◆ ABOUT THIS TASK:
Write out exactly the lines of the entries below from the one holding "το οποίον λέγω·" to the one holding "σώματος του Χριστού;", inclusive, and leave out all other lines.

╭─ RECORDS TO USE

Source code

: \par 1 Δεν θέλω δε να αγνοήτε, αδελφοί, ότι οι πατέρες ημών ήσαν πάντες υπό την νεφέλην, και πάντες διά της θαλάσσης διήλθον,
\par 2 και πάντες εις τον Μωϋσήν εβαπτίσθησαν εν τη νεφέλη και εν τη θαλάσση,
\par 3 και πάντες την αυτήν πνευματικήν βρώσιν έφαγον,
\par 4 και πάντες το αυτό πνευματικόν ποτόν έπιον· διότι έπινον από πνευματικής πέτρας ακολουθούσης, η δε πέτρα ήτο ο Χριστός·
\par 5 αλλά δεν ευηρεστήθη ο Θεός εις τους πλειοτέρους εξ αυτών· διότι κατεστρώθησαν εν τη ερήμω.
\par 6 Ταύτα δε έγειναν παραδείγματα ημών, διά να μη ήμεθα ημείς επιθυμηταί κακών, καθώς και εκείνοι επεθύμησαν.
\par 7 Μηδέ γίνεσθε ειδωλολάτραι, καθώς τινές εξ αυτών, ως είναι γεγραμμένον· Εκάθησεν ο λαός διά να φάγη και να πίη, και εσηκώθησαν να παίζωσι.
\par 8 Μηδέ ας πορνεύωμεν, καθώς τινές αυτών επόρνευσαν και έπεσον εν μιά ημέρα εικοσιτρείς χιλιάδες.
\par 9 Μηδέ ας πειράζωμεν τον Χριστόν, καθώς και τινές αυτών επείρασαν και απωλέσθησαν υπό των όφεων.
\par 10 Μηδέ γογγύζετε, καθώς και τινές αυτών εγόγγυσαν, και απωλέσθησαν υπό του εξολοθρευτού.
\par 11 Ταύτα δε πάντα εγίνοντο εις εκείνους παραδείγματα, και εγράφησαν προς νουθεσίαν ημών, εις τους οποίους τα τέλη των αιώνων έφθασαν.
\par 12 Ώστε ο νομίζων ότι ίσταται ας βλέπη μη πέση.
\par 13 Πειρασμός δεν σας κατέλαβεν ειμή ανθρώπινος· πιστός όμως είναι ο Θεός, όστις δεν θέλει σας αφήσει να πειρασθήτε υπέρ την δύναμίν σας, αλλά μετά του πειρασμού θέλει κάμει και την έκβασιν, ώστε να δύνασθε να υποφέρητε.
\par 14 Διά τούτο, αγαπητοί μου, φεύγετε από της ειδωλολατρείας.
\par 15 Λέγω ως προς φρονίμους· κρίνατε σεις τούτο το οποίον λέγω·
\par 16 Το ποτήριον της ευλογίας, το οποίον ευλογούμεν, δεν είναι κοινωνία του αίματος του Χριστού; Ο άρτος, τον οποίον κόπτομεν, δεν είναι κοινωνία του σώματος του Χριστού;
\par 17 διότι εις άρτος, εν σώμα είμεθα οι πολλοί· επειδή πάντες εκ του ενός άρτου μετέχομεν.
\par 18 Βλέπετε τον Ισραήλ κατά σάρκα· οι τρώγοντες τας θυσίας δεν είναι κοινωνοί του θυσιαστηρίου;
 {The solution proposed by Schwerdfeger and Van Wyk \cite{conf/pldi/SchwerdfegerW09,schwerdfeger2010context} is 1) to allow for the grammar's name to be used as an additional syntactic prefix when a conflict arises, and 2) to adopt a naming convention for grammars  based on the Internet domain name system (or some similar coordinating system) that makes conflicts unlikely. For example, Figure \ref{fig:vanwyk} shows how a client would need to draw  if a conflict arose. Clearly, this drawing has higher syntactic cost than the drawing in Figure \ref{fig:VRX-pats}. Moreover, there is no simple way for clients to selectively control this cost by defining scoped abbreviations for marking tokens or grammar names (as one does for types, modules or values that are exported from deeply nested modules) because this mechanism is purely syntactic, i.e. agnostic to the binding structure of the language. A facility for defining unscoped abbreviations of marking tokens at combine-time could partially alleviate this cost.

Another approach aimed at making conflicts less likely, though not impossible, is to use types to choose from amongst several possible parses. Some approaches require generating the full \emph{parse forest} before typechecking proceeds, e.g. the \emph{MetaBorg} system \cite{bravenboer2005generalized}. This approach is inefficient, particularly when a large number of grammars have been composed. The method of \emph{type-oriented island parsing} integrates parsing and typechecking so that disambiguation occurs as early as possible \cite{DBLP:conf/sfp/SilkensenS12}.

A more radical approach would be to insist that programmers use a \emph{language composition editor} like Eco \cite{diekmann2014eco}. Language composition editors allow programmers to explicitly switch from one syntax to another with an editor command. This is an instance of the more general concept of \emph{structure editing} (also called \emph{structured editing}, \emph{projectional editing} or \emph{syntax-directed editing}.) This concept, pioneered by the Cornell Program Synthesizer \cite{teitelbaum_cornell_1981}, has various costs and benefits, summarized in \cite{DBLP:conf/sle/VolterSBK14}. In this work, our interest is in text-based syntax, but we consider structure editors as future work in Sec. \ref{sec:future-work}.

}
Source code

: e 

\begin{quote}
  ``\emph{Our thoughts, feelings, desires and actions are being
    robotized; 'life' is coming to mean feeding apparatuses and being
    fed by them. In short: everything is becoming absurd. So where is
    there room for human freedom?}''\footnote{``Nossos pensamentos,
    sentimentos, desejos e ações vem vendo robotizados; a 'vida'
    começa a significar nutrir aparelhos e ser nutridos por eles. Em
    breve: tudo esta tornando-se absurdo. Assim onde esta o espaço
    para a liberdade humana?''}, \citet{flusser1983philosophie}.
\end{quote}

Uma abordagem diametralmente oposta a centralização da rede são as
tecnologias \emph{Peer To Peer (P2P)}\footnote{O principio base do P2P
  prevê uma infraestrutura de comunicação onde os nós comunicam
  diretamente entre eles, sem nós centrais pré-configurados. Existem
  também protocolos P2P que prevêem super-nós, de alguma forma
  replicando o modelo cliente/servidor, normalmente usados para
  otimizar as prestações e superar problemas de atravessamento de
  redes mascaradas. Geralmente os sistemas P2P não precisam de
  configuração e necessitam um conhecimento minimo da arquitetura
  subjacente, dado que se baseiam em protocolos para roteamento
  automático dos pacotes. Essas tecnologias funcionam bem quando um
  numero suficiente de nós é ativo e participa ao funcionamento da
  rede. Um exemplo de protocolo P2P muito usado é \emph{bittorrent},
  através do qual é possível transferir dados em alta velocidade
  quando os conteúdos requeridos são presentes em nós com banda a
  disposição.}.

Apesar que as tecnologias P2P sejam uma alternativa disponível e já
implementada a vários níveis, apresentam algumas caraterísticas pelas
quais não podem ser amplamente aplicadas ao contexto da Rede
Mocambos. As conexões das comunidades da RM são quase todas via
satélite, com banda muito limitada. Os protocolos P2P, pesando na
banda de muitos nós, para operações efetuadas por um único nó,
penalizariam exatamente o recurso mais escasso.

╰─

◆ SOLUTION TO THE EXERCISE:
\par 15 Λέγω ως προς φρονίμους· κρίνατε σεις τούτο το οποίον λέγω·
\par 16 Το ποτήριον της ευλογίας, το οποίον ευλογούμεν, δεν είναι κοινωνία του αίματος του Χριστού; Ο άρτος, τον οποίον κόπτομεν, δεν είναι κοινωνία του σώματος του Χριστού;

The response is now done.